(TASK DESCRIPTION) Reproduce word for word, from the entries below, the line with "We now briefly", the line with "The first mechanism", and every line between them, and nothing more.

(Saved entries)
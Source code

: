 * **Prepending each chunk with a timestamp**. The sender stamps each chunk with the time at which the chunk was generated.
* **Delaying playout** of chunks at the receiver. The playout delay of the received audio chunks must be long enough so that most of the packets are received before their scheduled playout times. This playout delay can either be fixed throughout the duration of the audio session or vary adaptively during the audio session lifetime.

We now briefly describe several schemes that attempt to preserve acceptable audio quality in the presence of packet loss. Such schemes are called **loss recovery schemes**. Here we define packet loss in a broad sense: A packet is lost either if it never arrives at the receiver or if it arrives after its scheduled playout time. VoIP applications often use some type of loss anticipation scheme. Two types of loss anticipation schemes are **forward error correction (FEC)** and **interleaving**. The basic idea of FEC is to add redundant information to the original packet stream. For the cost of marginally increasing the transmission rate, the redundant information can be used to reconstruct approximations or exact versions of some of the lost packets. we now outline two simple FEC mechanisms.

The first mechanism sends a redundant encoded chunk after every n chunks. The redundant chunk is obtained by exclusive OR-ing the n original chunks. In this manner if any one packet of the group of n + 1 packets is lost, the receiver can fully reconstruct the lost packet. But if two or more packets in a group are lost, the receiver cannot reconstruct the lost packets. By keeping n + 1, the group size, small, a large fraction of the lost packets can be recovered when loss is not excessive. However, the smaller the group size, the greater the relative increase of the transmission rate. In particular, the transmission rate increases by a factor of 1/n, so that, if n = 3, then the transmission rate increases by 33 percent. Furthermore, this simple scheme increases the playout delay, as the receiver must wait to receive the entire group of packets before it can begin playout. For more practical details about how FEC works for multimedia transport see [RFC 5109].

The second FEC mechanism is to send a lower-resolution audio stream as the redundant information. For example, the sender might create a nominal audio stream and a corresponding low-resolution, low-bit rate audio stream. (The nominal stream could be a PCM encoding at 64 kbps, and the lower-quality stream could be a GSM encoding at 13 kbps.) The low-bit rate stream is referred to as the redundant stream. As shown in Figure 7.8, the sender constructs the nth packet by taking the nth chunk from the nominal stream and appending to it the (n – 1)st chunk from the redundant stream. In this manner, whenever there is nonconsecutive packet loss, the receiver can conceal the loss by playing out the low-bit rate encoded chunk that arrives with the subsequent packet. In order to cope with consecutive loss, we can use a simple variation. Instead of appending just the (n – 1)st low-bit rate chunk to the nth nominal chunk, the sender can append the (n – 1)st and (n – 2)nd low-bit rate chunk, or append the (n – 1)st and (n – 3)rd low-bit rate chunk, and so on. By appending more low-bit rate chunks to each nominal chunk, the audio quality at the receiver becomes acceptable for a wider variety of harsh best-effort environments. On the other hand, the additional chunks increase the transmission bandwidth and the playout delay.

(RESULT OF THIS TASK)
We now briefly describe several schemes that attempt to preserve acceptable audio quality in the presence of packet loss. Such schemes are called **loss recovery schemes**. Here we define packet loss in a broad sense: A packet is lost either if it never arrives at the receiver or if it arrives after its scheduled playout time. VoIP applications often use some type of loss anticipation scheme. Two types of loss anticipation schemes are **forward error correction (FEC)** and **interleaving**. The basic idea of FEC is to add redundant information to the original packet stream. For the cost of marginally increasing the transmission rate, the redundant information can be used to reconstruct approximations or exact versions of some of the lost packets. we now outline two simple FEC mechanisms.

The first mechanism sends a redundant encoded chunk after every n chunks. The redundant chunk is obtained by exclusive OR-ing the n original chunks. In this manner if any one packet of the group of n + 1 packets is lost, the receiver can fully reconstruct the lost packet. But if two or more packets in a group are lost, the receiver cannot reconstruct the lost packets. By keeping n + 1, the group size, small, a large fraction of the lost packets can be recovered when loss is not excessive. However, the smaller the group size, the greater the relative increase of the transmission rate. In particular, the transmission rate increases by a factor of 1/n, so that, if n = 3, then the transmission rate increases by 33 percent. Furthermore, this simple scheme increases the playout delay, as the receiver must wait to receive the entire group of packets before it can begin playout. For more practical details about how FEC works for multimedia transport see [RFC 5109].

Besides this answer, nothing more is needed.